* What you need to do
Where does the word "imgur" show up in the records? Copy every line that holds it.

* Record set

┄┄┄┄┄┄┄┄┄┄

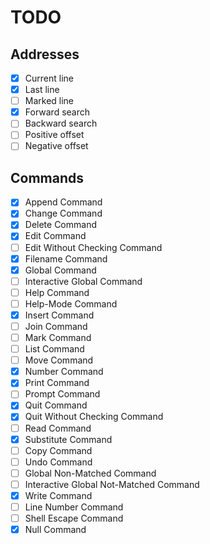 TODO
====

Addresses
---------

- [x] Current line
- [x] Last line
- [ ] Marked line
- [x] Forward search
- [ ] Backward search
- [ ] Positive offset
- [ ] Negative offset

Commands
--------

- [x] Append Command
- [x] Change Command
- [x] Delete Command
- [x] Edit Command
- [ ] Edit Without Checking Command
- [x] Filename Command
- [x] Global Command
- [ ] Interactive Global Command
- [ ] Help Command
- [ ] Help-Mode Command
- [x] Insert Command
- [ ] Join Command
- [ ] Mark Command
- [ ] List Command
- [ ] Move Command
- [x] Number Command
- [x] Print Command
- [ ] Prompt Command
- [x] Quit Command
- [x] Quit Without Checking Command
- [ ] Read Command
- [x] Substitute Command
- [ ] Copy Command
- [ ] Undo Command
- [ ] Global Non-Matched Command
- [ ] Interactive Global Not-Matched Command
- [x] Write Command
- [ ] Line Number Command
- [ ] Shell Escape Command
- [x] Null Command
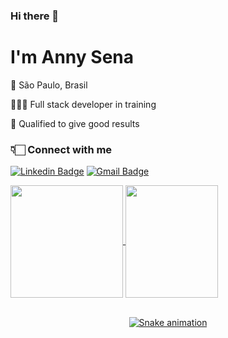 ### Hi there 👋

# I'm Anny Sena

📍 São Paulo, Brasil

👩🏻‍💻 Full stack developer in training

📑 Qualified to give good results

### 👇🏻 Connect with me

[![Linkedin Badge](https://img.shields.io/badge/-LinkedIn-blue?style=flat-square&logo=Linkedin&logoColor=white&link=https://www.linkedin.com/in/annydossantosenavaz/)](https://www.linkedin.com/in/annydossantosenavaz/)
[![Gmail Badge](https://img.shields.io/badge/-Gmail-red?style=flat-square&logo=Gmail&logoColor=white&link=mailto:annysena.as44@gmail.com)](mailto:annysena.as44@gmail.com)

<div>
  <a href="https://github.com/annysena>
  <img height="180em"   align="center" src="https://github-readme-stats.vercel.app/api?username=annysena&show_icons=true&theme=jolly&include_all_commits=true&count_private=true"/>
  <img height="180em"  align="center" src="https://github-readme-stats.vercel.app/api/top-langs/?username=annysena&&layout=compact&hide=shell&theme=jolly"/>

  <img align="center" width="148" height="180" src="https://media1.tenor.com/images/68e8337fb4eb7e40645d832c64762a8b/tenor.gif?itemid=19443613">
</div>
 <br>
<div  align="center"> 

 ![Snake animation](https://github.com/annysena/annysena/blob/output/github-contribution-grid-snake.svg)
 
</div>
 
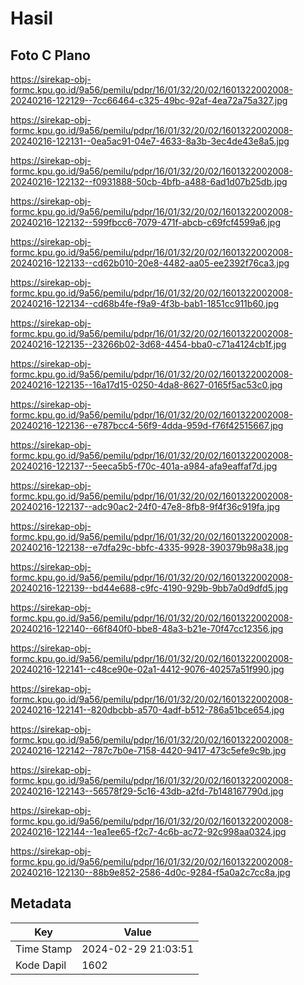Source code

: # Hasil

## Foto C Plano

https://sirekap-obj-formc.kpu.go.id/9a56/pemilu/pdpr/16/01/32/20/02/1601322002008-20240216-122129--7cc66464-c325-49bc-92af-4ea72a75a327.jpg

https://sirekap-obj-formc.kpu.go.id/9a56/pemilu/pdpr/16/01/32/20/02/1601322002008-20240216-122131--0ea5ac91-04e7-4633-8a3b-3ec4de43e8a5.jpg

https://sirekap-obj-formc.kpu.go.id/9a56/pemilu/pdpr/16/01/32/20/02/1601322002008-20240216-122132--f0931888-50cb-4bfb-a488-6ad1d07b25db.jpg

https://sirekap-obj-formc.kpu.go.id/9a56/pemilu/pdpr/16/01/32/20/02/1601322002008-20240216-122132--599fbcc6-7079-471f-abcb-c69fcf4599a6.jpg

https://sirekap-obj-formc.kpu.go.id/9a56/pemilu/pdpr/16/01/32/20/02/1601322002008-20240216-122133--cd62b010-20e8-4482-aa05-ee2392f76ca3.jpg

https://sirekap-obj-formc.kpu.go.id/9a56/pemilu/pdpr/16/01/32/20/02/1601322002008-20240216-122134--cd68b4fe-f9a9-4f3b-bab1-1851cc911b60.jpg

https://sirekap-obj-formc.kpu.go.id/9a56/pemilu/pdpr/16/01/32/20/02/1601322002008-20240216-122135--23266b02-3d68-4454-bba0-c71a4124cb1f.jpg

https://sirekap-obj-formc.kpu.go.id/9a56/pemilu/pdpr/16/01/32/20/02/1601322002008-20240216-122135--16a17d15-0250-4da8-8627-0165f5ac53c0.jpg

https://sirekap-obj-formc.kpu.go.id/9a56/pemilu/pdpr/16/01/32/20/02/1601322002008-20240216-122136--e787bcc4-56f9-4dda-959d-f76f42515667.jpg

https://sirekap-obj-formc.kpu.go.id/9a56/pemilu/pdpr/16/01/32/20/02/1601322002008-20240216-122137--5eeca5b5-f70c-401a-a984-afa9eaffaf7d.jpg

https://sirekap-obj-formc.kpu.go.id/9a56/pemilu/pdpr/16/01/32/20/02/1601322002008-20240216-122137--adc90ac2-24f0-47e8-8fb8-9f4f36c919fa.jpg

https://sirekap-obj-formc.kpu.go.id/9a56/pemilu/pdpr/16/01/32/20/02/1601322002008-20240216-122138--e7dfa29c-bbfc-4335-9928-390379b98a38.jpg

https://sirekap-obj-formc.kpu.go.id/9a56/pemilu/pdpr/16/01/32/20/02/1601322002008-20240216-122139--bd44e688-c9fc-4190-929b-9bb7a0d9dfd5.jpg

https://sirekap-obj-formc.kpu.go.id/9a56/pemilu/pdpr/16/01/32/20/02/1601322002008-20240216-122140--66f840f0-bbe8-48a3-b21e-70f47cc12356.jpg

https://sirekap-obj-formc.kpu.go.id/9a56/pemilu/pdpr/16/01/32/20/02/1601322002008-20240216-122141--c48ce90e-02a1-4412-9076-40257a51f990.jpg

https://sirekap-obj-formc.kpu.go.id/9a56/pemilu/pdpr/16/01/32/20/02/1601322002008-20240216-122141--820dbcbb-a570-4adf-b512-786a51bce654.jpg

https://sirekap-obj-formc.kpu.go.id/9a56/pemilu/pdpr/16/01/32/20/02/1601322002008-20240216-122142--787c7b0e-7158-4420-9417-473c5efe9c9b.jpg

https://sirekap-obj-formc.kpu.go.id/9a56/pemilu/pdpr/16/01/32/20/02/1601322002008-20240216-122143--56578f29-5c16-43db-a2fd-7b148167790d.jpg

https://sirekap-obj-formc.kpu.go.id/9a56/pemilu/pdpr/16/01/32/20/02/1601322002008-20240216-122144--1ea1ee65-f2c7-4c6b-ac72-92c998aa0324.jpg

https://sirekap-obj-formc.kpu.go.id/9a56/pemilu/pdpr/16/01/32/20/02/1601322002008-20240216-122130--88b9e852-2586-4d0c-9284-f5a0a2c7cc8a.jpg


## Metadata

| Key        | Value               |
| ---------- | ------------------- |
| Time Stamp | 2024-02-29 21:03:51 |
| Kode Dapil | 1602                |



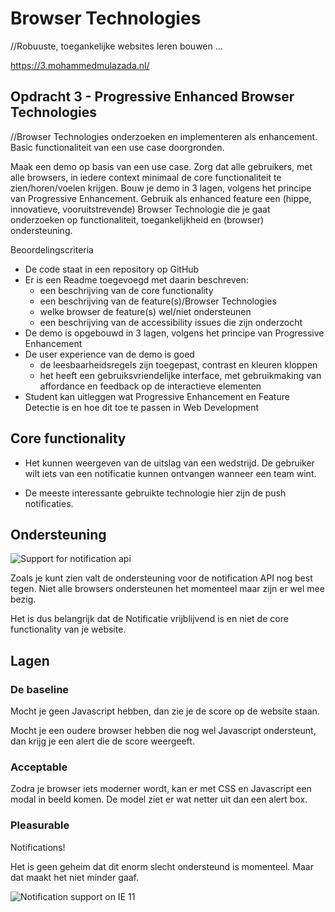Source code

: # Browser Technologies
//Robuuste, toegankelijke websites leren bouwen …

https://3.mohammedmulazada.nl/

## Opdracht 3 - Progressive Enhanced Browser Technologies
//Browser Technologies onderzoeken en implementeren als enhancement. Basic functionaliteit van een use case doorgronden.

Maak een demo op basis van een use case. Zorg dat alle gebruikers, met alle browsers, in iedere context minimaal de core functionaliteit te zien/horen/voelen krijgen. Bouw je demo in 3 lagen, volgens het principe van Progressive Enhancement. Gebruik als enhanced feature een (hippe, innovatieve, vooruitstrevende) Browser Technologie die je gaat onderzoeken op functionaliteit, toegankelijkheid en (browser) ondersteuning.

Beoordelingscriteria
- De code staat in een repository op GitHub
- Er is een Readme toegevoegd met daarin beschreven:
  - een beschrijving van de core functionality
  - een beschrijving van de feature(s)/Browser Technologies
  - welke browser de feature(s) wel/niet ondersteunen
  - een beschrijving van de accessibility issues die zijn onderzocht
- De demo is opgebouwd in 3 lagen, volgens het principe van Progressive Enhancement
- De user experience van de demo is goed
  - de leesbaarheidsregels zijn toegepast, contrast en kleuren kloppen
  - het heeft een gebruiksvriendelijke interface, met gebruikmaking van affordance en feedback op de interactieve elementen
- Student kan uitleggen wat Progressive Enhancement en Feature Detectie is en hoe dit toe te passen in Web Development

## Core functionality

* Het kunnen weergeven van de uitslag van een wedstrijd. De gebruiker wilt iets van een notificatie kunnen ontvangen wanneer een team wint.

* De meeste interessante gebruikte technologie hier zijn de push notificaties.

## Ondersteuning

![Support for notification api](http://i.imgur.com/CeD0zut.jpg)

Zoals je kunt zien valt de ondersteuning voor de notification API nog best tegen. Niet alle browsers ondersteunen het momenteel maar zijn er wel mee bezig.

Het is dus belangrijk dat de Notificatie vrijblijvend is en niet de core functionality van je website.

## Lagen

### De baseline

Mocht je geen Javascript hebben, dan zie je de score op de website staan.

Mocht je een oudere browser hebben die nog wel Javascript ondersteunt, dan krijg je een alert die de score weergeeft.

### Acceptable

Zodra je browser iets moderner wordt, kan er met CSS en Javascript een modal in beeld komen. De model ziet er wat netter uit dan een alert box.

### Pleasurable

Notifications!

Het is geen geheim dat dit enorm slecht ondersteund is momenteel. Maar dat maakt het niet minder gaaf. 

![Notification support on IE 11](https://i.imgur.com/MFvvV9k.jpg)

┄┄┄┄┄┄┄┄┄┄

* Response to the exercise
![Support for notification api](http://i.imgur.com/CeD0zut.jpg)
![Notification support on IE 11](https://i.imgur.com/MFvvV9k.jpg)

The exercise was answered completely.